About Sidra plugins and Data Intake Processes¶
This page describes some concepts related to Data Intake Processes in Sidra and how to configure them with the help of Sidra connector plugins.
A Data Intake Process in Sidra is an abstraction concept that relates a set of configurations for intaking data from a given data source (e.g., SQL Server database, Sharepoint library, etc.), as well as all the related data extraction infrastructure generated for the data intake (e.g., metadata, trigger, data extraction pipelines).
A Sidra plugin, on the other hand, is an internal architectural concept in Sidra to refer to an assembly of code that is installed and executed to connect to a source system. When a plugin encapsulates code to configure a Data Intake Process, it is referred to also as connector plugin, or plugin of type connector.

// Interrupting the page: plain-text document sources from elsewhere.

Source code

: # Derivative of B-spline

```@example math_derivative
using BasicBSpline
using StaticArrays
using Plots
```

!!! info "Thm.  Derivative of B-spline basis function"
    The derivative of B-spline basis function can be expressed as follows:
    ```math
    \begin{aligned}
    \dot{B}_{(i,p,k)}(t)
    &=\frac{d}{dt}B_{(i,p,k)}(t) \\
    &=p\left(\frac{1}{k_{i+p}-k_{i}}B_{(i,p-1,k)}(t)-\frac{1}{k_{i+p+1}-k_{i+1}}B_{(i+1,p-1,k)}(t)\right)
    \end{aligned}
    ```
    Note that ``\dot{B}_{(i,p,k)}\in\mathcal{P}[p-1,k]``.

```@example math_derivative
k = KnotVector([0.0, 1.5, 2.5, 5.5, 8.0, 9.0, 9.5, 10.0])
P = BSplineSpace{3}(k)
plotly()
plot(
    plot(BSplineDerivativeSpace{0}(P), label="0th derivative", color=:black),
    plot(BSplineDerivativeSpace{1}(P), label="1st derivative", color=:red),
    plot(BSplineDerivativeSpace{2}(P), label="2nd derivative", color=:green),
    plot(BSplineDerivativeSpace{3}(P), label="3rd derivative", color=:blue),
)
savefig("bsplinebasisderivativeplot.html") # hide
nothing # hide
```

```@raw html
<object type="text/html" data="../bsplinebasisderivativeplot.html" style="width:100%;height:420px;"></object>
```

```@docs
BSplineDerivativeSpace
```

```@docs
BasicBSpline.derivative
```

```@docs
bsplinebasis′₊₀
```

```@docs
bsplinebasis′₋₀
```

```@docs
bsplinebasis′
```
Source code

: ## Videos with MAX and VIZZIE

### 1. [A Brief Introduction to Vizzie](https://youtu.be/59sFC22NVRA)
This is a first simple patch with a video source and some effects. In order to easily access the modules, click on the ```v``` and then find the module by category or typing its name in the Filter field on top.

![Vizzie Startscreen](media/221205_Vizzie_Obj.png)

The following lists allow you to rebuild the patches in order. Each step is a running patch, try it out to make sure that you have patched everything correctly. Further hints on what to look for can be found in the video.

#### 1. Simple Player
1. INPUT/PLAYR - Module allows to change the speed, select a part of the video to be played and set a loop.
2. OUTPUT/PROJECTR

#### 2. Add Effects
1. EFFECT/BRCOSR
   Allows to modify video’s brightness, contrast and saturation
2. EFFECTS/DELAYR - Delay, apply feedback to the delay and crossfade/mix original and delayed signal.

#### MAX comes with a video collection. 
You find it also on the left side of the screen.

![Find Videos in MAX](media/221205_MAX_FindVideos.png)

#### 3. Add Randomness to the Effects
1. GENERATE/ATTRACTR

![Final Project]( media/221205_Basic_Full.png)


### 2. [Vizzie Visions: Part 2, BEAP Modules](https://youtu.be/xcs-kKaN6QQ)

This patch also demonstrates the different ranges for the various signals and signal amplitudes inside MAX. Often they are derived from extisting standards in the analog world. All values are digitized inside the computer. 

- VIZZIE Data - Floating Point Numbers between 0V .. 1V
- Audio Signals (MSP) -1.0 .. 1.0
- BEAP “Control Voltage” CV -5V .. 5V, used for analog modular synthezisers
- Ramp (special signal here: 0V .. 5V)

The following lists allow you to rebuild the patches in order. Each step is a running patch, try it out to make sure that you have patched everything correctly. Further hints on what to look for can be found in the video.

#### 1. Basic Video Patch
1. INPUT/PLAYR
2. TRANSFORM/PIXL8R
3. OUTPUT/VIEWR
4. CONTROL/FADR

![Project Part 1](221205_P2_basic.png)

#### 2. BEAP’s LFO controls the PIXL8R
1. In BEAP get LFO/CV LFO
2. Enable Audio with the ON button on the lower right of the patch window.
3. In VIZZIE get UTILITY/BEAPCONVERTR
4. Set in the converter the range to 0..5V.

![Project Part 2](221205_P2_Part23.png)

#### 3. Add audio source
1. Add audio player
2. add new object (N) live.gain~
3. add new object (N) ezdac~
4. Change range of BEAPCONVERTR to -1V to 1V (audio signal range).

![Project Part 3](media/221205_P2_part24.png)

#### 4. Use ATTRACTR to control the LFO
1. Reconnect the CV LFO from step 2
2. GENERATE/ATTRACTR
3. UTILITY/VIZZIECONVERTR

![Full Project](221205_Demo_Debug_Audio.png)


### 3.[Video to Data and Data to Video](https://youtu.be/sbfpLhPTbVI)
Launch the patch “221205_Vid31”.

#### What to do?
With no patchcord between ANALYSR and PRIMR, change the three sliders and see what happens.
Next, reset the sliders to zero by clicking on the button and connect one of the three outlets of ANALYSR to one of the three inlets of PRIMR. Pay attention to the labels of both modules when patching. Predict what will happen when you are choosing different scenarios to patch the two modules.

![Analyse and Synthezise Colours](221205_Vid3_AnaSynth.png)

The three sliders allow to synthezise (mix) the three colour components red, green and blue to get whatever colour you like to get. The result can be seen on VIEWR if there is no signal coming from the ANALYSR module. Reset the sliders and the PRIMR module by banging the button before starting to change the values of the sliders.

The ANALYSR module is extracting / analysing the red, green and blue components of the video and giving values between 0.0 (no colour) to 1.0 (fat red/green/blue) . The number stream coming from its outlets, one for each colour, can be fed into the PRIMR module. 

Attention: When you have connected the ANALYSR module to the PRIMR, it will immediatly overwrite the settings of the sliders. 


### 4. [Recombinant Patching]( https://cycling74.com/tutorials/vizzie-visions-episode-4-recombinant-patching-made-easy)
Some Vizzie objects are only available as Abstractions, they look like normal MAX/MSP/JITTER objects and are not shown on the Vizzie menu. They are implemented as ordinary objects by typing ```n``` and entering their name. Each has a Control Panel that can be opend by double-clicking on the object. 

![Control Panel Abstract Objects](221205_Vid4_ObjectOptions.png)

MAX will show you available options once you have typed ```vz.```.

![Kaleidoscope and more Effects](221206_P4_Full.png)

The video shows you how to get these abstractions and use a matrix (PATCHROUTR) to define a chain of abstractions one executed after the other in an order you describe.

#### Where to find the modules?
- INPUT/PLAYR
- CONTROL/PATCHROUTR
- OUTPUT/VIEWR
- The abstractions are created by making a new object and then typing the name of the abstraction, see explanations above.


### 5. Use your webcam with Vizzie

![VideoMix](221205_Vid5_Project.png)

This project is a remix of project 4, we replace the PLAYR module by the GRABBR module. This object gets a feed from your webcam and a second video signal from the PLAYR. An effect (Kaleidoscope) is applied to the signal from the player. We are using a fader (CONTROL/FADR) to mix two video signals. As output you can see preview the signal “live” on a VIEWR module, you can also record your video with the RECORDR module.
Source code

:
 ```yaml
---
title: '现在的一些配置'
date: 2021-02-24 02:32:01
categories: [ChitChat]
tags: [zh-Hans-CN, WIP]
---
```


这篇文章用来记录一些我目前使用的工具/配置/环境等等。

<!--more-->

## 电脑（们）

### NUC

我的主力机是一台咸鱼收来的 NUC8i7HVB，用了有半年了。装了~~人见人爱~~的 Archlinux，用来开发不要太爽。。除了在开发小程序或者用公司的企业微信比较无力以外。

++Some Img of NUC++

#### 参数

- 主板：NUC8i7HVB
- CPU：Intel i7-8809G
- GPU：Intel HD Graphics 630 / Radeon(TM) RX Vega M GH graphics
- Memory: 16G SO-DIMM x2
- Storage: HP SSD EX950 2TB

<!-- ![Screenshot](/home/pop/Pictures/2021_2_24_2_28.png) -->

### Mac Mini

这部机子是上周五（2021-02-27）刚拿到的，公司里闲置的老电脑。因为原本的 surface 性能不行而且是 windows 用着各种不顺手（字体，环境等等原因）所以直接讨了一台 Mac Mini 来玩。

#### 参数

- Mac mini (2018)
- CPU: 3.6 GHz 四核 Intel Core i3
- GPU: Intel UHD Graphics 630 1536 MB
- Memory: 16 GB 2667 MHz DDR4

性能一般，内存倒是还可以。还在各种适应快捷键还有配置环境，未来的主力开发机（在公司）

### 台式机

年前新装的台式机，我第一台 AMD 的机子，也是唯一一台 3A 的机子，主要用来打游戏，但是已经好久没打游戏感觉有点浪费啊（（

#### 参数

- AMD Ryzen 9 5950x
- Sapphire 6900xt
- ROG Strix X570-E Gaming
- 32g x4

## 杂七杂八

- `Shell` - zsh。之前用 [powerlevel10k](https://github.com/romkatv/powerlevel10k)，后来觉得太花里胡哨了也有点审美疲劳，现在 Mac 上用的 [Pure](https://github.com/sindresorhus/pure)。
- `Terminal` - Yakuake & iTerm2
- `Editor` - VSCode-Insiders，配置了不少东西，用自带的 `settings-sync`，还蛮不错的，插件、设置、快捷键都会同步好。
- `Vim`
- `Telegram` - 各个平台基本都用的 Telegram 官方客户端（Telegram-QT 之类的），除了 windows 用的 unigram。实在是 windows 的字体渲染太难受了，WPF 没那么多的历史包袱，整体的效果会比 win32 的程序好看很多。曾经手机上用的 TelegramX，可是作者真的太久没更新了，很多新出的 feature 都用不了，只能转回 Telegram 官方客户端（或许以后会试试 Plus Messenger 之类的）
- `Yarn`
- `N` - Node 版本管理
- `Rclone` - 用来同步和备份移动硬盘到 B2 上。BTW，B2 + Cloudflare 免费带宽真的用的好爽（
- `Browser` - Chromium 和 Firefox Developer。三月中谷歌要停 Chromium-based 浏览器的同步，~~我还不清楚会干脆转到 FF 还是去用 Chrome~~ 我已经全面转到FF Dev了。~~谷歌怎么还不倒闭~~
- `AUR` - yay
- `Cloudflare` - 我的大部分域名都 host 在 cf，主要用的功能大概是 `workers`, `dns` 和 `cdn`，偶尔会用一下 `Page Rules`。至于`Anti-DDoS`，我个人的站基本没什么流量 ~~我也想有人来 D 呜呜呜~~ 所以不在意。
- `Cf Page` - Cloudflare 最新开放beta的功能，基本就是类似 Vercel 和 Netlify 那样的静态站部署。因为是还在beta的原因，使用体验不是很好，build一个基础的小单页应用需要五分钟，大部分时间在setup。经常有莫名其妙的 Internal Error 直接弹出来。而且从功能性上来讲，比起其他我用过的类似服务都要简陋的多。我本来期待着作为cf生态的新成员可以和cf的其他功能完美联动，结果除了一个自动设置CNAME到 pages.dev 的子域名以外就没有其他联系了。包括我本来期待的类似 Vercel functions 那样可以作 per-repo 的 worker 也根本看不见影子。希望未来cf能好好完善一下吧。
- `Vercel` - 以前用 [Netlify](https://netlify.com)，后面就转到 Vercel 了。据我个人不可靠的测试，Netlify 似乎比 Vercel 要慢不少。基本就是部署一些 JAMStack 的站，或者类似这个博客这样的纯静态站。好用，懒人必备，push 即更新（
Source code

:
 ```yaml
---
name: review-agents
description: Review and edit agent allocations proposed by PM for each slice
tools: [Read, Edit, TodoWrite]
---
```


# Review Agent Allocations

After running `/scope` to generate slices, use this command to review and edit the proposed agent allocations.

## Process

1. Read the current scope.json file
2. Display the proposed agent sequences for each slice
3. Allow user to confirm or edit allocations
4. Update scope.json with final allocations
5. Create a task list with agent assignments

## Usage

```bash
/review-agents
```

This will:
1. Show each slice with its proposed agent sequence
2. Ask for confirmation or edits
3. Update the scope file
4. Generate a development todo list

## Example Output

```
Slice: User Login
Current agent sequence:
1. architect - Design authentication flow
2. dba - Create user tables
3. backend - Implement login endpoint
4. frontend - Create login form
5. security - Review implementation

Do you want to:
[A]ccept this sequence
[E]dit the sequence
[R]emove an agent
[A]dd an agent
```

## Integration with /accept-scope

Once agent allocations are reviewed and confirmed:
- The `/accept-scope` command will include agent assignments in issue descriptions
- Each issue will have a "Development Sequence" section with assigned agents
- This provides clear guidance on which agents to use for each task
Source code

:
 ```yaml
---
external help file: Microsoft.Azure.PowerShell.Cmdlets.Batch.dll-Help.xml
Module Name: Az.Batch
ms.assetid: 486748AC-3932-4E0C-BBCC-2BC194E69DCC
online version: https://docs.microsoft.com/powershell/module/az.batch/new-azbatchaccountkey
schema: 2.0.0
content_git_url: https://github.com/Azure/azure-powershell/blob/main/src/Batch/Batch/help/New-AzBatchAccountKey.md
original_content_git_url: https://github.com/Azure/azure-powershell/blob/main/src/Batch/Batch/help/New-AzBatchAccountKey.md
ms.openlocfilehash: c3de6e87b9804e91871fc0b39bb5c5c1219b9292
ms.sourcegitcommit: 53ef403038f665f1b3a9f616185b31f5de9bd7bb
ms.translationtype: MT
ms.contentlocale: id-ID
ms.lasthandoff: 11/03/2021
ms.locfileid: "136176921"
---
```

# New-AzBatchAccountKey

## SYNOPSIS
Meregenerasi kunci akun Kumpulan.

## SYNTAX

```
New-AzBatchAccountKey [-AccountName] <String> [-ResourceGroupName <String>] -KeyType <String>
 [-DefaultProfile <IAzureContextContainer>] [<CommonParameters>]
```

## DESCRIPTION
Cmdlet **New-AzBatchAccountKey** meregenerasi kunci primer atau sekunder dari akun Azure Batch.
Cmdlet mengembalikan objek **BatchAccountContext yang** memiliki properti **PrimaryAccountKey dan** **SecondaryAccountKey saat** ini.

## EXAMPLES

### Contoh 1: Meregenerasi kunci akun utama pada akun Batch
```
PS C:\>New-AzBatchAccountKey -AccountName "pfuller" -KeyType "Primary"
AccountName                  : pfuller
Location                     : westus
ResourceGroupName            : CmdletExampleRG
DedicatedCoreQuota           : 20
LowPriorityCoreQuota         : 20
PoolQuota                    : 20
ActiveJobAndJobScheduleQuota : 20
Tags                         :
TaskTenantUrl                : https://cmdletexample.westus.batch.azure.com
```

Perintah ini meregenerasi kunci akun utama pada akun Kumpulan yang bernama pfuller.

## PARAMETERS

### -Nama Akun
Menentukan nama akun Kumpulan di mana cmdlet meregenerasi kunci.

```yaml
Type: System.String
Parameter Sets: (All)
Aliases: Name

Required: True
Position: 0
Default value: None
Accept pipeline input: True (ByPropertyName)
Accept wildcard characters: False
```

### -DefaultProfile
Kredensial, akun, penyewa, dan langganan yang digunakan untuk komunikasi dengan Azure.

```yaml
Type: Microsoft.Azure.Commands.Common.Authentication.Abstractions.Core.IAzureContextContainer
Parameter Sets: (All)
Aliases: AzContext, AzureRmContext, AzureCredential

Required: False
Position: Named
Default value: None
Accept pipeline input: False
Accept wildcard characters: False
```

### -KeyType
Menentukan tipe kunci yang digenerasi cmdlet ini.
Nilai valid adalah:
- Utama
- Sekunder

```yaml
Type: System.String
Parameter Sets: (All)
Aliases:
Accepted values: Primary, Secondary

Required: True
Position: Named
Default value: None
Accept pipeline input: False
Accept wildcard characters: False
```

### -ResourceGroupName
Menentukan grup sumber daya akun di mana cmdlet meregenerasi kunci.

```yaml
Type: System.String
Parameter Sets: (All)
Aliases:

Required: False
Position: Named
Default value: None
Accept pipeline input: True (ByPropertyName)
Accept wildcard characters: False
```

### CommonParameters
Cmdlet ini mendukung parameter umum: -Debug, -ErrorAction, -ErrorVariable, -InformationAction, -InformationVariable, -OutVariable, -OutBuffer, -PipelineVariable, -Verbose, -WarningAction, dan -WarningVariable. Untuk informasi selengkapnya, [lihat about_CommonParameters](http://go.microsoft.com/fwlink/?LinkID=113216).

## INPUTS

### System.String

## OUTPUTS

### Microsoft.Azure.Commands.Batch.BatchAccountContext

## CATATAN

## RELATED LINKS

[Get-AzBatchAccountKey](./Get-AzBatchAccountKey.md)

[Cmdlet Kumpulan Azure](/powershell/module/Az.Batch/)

Before explaining more in depth what a Sidra plugin is, let's try to review some concepts regarding the configuration of data intake in Sidra:
When configuring and executing a new data intake for a new or existing data source system, several underlying steps are involved:
- On one hand, the necessary metadata and data governance structures are created in Sidra. This includes the creation of the data source that is specific to the engine and type of the source system (e.g., SQL Server, Azure SQL, DB2 database, etc.). This also includes the generation of the Asset metadata.
- On the other hand, the actual data integration infrastructure elements (e.g., ADF pipelines and triggers) are created, configured and deployed.
Sidra API provides different API methods for creating the needed metadata structures to configure a new Data Intake Process. This includes creating the Provider, creating the Data Source and creating and deploying the pipelines. However, with the latest versions of Sidra there is a new mechanism in Sidra web, that allows the configuration of data intake for a set of source systems. Users can choose from a gallery of available connector plugins to configure a Data Intake Process. The plugin is transparently installed in Sidra Core, and a wizard is displayed to the user. Each wizard contains a set of configuration parameters, so the user can enter those parameters to submit (confirm) the creation of the respective Data Intake Process.
Just after providing the configuration parameters in the respective wizard form steps, such as connection string parameters, or trigger selection, all the orchestration to create the underlying Data Intake Process happens. Thanks to the Sidra Data Intake Process wizards, the creation of this Data Intake Process infrastructure is configured in less than five minutes. Once the Data Intake Process for the data source is up and running, all the underlying metadata (Sidra Asset metadata) and infrastructure (Azure Data Factory objects) will be in place.
You can see the metadata table for the Data Intake Process objects in the Assets Metadata page.
Configure a new data intake
More details and concepts on what happens when configuring a new data intake in Sidra are also described in detail in this page .
Under this documentation section there are different documentation pages for specific Sidra connector plugins being released in Sidra.
Sidra Web Management UI includes a list with all configured Data Intake Processes configured in the respective installation environment. For accessing the Data Intake Process list in Sidra Web, you need to access the section Data Intake. A list will display the different configured Data Intake Processes in the system, and a button to Add a new Data Intake Process.
In future releases after 2022.R1, new actions will be made available from this table, like: seeing the details of a Data Intake Process, updating the configuration of a Data Intake Process or upgrading a Data Intake Process to the newest released version (a new released version of the underlying plugin).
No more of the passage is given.